**THE PROBLEM:** Return all of the records exactly.

═════ WORKING DATA ═════

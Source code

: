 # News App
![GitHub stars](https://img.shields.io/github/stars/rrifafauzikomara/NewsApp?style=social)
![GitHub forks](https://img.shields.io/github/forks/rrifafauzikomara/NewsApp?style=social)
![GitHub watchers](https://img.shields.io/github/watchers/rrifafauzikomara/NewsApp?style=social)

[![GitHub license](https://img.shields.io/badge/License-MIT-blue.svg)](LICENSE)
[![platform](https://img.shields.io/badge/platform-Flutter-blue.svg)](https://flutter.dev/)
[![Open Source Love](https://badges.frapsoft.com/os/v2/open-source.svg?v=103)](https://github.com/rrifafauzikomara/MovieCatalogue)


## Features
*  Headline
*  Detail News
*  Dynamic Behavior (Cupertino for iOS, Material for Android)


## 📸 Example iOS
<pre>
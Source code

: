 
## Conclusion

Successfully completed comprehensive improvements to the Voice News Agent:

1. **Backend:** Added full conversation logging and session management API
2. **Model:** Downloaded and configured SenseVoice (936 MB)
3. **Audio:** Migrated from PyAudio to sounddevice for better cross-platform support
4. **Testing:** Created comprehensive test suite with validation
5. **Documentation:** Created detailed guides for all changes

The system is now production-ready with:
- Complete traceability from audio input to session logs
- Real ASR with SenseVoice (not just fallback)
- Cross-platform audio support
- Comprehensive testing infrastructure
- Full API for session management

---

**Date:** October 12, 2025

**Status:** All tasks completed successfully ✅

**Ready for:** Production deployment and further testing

═════

**TASK RESULT:**
Source code

: # News App
![GitHub stars](https://img.shields.io/github/stars/rrifafauzikomara/NewsApp?style=social)
![GitHub forks](https://img.shields.io/github/forks/rrifafauzikomara/NewsApp?style=social)
![GitHub watchers](https://img.shields.io/github/watchers/rrifafauzikomara/NewsApp?style=social)

[![GitHub license](https://img.shields.io/badge/License-MIT-blue.svg)](LICENSE)
[![platform](https://img.shields.io/badge/platform-Flutter-blue.svg)](https://flutter.dev/)
[![Open Source Love](https://badges.frapsoft.com/os/v2/open-source.svg?v=103)](https://github.com/rrifafauzikomara/MovieCatalogue)


## Features
*  Headline
*  Detail News
*  Dynamic Behavior (Cupertino for iOS, Material for Android)


## 📸 Example iOS
<pre>
Source code

: 
## Conclusion

Successfully completed comprehensive improvements to the Voice News Agent:

1. **Backend:** Added full conversation logging and session management API
2. **Model:** Downloaded and configured SenseVoice (936 MB)
3. **Audio:** Migrated from PyAudio to sounddevice for better cross-platform support
4. **Testing:** Created comprehensive test suite with validation
5. **Documentation:** Created detailed guides for all changes

The system is now production-ready with:
- Complete traceability from audio input to session logs
- Real ASR with SenseVoice (not just fallback)
- Cross-platform audio support
- Comprehensive testing infrastructure
- Full API for session management

---

**Date:** October 12, 2025

**Status:** All tasks completed successfully ✅

**Ready for:** Production deployment and further testing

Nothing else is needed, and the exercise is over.